START DATA IN THIS EXERCISE
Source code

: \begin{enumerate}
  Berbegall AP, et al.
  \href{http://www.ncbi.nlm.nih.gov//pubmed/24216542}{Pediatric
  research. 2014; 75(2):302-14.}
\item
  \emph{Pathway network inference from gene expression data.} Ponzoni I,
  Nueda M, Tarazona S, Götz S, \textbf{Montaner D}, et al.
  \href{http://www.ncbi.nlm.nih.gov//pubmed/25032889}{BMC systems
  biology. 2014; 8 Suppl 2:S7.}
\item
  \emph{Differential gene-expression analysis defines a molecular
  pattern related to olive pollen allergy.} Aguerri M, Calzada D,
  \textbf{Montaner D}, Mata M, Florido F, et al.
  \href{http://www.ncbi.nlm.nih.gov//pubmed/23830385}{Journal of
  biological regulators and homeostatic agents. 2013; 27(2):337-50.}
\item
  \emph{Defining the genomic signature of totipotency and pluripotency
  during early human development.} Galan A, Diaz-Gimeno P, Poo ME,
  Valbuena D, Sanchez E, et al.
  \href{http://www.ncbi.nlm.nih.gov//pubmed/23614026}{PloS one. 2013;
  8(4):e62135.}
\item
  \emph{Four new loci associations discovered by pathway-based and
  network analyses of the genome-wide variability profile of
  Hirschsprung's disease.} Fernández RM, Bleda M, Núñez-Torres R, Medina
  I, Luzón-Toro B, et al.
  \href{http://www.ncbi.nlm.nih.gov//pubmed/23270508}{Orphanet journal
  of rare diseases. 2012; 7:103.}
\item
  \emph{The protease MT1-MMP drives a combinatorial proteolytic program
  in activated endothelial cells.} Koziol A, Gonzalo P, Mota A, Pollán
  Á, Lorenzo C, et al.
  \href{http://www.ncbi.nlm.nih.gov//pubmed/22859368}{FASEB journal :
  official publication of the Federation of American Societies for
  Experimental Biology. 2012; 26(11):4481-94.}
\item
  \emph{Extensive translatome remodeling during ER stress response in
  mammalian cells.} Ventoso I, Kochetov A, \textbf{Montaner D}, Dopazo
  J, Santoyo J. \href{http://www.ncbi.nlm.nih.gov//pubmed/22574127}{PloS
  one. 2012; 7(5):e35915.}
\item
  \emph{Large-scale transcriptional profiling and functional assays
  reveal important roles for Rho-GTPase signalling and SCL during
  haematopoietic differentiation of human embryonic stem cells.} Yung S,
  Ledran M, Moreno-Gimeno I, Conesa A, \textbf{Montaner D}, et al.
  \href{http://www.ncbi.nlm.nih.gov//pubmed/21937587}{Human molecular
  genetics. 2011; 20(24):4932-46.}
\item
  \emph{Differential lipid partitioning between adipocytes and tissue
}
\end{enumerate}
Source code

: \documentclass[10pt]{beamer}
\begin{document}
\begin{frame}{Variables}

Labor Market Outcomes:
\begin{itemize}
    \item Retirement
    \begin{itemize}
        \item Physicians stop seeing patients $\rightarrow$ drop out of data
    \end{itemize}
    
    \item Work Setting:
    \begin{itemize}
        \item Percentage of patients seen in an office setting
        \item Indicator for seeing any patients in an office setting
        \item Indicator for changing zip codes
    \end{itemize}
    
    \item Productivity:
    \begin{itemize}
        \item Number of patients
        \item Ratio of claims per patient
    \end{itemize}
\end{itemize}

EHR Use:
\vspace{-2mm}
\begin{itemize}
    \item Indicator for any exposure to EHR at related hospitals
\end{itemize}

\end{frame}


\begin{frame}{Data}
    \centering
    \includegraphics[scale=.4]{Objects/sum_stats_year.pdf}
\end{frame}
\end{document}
END DATA IN THIS EXERCISE
#### HOW TO COMPLETE THIS TASK
Going line by line, set down the data above exactly as given.

#### ANSWER FOR THE TASK
Source code

: \begin{enumerate}
  Berbegall AP, et al.
  \href{http://www.ncbi.nlm.nih.gov//pubmed/24216542}{Pediatric
  research. 2014; 75(2):302-14.}
\item
  \emph{Pathway network inference from gene expression data.} Ponzoni I,
  Nueda M, Tarazona S, Götz S, \textbf{Montaner D}, et al.
  \href{http://www.ncbi.nlm.nih.gov//pubmed/25032889}{BMC systems
  biology. 2014; 8 Suppl 2:S7.}
\item
  \emph{Differential gene-expression analysis defines a molecular
  pattern related to olive pollen allergy.} Aguerri M, Calzada D,
  \textbf{Montaner D}, Mata M, Florido F, et al.
  \href{http://www.ncbi.nlm.nih.gov//pubmed/23830385}{Journal of
  biological regulators and homeostatic agents. 2013; 27(2):337-50.}
\item
  \emph{Defining the genomic signature of totipotency and pluripotency
  during early human development.} Galan A, Diaz-Gimeno P, Poo ME,
  Valbuena D, Sanchez E, et al.
  \href{http://www.ncbi.nlm.nih.gov//pubmed/23614026}{PloS one. 2013;
  8(4):e62135.}
\item
  \emph{Four new loci associations discovered by pathway-based and
  network analyses of the genome-wide variability profile of
  Hirschsprung's disease.} Fernández RM, Bleda M, Núñez-Torres R, Medina
  I, Luzón-Toro B, et al.
  \href{http://www.ncbi.nlm.nih.gov//pubmed/23270508}{Orphanet journal
  of rare diseases. 2012; 7:103.}
\item
  \emph{The protease MT1-MMP drives a combinatorial proteolytic program
  in activated endothelial cells.} Koziol A, Gonzalo P, Mota A, Pollán
  Á, Lorenzo C, et al.
  \href{http://www.ncbi.nlm.nih.gov//pubmed/22859368}{FASEB journal :
  official publication of the Federation of American Societies for
  Experimental Biology. 2012; 26(11):4481-94.}
\item
  \emph{Extensive translatome remodeling during ER stress response in
  mammalian cells.} Ventoso I, Kochetov A, \textbf{Montaner D}, Dopazo
  J, Santoyo J. \href{http://www.ncbi.nlm.nih.gov//pubmed/22574127}{PloS
  one. 2012; 7(5):e35915.}
\item
  \emph{Large-scale transcriptional profiling and functional assays
  reveal important roles for Rho-GTPase signalling and SCL during
  haematopoietic differentiation of human embryonic stem cells.} Yung S,
  Ledran M, Moreno-Gimeno I, Conesa A, \textbf{Montaner D}, et al.
  \href{http://www.ncbi.nlm.nih.gov//pubmed/21937587}{Human molecular
  genetics. 2011; 20(24):4932-46.}
\item
  \emph{Differential lipid partitioning between adipocytes and tissue
}
\end{enumerate}
Source code

: \documentclass[10pt]{beamer}
\begin{document}
\begin{frame}{Variables}

Labor Market Outcomes:
\begin{itemize}
    \item Retirement
    \begin{itemize}
        \item Physicians stop seeing patients $\rightarrow$ drop out of data
    \end{itemize}
    
    \item Work Setting:
    \begin{itemize}
        \item Percentage of patients seen in an office setting
        \item Indicator for seeing any patients in an office setting
        \item Indicator for changing zip codes
    \end{itemize}
    
    \item Productivity:
    \begin{itemize}
        \item Number of patients
        \item Ratio of claims per patient
    \end{itemize}
\end{itemize}

EHR Use:
\vspace{-2mm}
\begin{itemize}
    \item Indicator for any exposure to EHR at related hospitals
\end{itemize}

\end{frame}


\begin{frame}{Data}
    \centering
    \includegraphics[scale=.4]{Objects/sum_stats_year.pdf}
\end{frame}
\end{document}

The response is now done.